A. You're still paid for that from a relative value standpoint. The bonds trade now at maybe a 10% yield, when the rest of emerging markets pay 6% or 7%. So, there's a fair amount of extra cushion in a market that has very little default risk in my mind. And we're willing to live with the extra volatility.

Q. Is there much of a liquidity risk?

A. At the end of last year, illiquid assets were just cast aside: Iraq, Serbia, Ghana, Gabon, Indonesia—they traded down hugely in the fourth quarter, post-Lehman. Nothing to do with any of those countries; it was more the breakdown of the financial system. You're questioning whether Citibank will survive, and you're asking Citibank to rapidly deleverage and shrink their balance sheet; the last thing their trading desk is going to do is to buy illiquid bonds. So, there was no bid.

Q. That must have been an awful time, because it looks as if Iraq, Serbia, Ghana, Gabon, Indonesia are among your top ten holdings.

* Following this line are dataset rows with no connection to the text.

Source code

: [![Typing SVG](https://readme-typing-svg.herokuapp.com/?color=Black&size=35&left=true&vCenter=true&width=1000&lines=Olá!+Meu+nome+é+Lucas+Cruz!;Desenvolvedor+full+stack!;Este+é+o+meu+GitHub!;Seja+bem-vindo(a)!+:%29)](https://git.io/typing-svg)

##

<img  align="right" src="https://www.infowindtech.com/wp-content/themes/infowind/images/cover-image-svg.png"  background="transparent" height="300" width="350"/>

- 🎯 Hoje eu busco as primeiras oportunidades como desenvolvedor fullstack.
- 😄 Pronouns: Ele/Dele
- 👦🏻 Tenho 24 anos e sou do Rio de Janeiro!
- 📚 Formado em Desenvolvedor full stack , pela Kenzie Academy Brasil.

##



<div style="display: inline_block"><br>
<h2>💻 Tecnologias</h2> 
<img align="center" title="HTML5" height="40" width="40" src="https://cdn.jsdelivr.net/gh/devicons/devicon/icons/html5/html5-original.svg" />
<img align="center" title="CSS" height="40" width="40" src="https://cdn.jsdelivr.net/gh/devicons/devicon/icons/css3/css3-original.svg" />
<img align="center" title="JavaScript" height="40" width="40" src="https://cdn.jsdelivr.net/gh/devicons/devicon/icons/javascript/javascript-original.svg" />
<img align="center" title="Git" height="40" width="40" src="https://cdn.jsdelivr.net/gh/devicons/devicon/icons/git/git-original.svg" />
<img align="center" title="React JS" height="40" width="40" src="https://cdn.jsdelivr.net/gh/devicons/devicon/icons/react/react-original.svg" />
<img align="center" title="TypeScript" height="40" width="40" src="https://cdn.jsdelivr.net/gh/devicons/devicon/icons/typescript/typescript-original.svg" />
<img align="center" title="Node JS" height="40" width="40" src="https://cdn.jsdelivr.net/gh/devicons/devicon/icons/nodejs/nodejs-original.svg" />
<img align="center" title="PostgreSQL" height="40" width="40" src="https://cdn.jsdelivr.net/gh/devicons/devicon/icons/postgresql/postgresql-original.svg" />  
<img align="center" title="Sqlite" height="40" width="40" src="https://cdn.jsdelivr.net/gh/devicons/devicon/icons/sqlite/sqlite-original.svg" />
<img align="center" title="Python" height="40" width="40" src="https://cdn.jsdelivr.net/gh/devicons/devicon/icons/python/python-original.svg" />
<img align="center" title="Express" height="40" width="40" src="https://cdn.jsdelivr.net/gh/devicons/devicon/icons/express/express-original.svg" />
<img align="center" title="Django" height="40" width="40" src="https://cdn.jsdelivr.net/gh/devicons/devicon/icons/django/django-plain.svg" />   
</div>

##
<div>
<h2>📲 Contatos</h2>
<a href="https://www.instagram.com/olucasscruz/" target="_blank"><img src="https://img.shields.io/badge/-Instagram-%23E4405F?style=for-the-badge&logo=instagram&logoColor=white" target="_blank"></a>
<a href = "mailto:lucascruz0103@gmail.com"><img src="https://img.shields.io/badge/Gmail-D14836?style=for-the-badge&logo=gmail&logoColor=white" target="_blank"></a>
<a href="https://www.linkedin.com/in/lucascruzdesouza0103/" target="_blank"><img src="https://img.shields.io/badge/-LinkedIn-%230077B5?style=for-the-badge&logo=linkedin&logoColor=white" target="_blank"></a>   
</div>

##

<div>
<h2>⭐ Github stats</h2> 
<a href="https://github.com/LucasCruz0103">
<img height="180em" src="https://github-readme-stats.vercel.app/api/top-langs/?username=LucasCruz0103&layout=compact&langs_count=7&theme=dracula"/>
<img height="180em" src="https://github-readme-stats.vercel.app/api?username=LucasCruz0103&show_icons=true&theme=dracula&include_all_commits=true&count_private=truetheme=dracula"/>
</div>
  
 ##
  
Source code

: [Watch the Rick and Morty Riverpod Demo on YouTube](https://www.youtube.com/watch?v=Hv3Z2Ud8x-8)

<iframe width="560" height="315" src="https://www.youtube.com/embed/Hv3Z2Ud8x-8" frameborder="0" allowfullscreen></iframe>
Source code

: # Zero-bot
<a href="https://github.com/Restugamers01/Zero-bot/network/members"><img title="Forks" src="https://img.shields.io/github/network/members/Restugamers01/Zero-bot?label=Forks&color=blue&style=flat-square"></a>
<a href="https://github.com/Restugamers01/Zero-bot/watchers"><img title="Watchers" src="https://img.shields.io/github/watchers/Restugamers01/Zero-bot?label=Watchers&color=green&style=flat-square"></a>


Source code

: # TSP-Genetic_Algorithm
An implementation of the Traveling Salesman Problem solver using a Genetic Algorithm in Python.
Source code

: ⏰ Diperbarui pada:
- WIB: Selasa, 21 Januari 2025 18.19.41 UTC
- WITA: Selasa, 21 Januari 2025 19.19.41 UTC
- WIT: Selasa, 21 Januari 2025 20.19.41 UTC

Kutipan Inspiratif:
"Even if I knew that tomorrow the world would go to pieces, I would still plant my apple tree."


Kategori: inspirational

A. Yup, and they're probably in the top ten in year-to-date performance.

Q. Your assets have grown fast over the last decade.

A. It's a secular trend of recognizing emerging debt as a viable, maturing, stabilizing asset class, and now one that is in some ways in a better relative position than the developed markets. [Their] financial systems were not so developed that they had crazy leverage, fiscal policies have generally been positive rather than deteriorating, as they are in the G7. And you still have the benefit of commodity exposure. Emerging markets tended to build up and hoard hard-currency reserves. That put them in a very good position to weather the crisis and come out of it in some ways stronger.

Q. Serbia is one of your bigger bets. What’s the investment rationale there?

A. I’ve touched on the theme of debt restructuring being a great source of [excess returns] over the years. Another theme we [look for] is convergence—where a country is converging with the EU, or in Mexico’s case NAFTA. The government can sell tough policies if the end result is…

Q. …“we will live like them?”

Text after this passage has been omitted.